The book's introduction is significant to understanding Clooney's interest in eastern religions. As part of his early Jesuit training, Clooney was expected to teach high school. He chose to travel to Kathmandu, Nepal, and teach 9th-grade boys at St. Xavier's High School. Looking for a way to teach moral values to his students, Clooney turned to the Bhagavad Gita. This was the first time that Clooney had studied the Bhagavad Gita. Similarly, he also used the stories of the Buddha's life and teachings to relate to the Nepali boys he was teaching.

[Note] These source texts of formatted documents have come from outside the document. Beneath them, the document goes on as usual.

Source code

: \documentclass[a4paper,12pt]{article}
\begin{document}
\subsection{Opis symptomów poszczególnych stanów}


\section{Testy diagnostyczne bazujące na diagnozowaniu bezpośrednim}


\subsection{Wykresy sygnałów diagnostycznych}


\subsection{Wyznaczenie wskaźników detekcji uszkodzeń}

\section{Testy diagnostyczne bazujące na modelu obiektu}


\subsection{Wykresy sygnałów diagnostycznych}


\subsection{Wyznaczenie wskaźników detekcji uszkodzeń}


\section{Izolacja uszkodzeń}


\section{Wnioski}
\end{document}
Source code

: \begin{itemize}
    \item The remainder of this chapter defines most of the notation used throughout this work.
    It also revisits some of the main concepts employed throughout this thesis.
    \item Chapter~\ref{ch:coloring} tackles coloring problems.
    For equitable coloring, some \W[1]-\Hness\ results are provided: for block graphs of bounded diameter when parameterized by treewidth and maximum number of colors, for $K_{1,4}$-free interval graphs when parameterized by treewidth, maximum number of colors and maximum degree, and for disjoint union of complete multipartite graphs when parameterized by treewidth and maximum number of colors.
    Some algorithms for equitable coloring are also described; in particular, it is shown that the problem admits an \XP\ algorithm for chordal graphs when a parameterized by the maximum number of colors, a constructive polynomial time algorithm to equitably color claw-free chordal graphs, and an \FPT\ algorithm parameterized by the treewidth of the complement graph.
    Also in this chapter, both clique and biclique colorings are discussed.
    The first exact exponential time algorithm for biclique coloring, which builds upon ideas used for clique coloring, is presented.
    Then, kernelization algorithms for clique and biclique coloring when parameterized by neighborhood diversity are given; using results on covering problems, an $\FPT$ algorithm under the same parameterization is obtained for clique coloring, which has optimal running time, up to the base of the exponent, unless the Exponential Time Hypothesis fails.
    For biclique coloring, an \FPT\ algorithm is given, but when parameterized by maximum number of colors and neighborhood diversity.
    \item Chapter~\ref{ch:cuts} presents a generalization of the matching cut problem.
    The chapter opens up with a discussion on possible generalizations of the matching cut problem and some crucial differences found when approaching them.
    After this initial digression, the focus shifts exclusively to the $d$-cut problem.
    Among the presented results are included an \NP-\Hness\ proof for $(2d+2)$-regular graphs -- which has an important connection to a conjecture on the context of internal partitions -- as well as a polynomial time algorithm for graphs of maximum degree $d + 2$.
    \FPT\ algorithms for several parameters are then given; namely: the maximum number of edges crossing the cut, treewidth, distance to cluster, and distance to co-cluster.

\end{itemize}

===Hindu God, Christian God===
In Hindu God, Christian God: How Reason Helps Break Down the Boundaries Between Religions, Clooney compares Christian theology and Hindu theology in four areas: the existence of God, what is the true God, divine embodiment, and the revelation of God. Clooney considers the similarities between Christianity and Hinduism's theological answers to these topics. Clooney then draws four major conclusions about God: the world is complex and there is a God who created the world, this God can be further identified by drawing reasonable conclusions about who God is and how He will likely act, God is not limited to the restrictiveness of a body but can choose to assume this limited form, and there is divine revelation. This book is helpful in seeing how Clooney's ideas about God develop through his studying of the theology of religions outside of Christianity.

==Personal life==
As a Jesuit, Clooney observes vows of poverty, chastity, and obedience. He regularly celebrates Mass at a local parish in Sharon, Massachusetts. Most of his free time is spent writing and presenting his work in academic circles domestically and abroad.

==Major publications==
- Learning Interreligiously: In the Text, in the World (Fortress Press, 2018) ISBN 978-1506417714
- His Hiding Place Is Darkness: A Hindu-Catholic Theopoetics of Divine (Stanford, 2013)
- Comparative Theology: Deep Learning Across Religious Borders (Wiley-Blackwell, 2010)
- The Truth, the Way, the Life: Christian Commentary on the 1,531 Holy Mantras of the Srivaisnava Hindus (Wm. B. Eerdmans Publishing Company, 2009) ISBN 978-0-8028-6413-0
- Beyond Compare: St. Francis de Sales and Sri Vedanta Desika on Let’s Surrender to God (Washington, DC: Georgetown University Press, 2008) ISBN 978-1-58901-211-0
- Divine Mother, Blessed Mother: Hindu Goddesses and the Virgin Mary (New York: Oxford University Press, 2004) ISBN 978-0-19-517037-5
- Hindu God, Christian God: How Reason Helps Break Down the Boundaries between Religions (New York: Oxford University Press, 2001) ISBN 978-0-19-513854-2
- Hindu Wisdom for All God’s Children. (Orbis Books, 1998) ISBN 978-1-59752-068-3
- Seeing through Texts: Doing Theology among the Srivaisnavas of South India. (State University of New York, 1996) ISBN 978-0-7914-2996-9
- Theology after Vedanta: An Exercise in Comparative Theology. (State University of New York Press, 1993) ISBN 978-0-7914-1366-1

Clooney became a vegetarian in 1974 as part of his spiritual practice.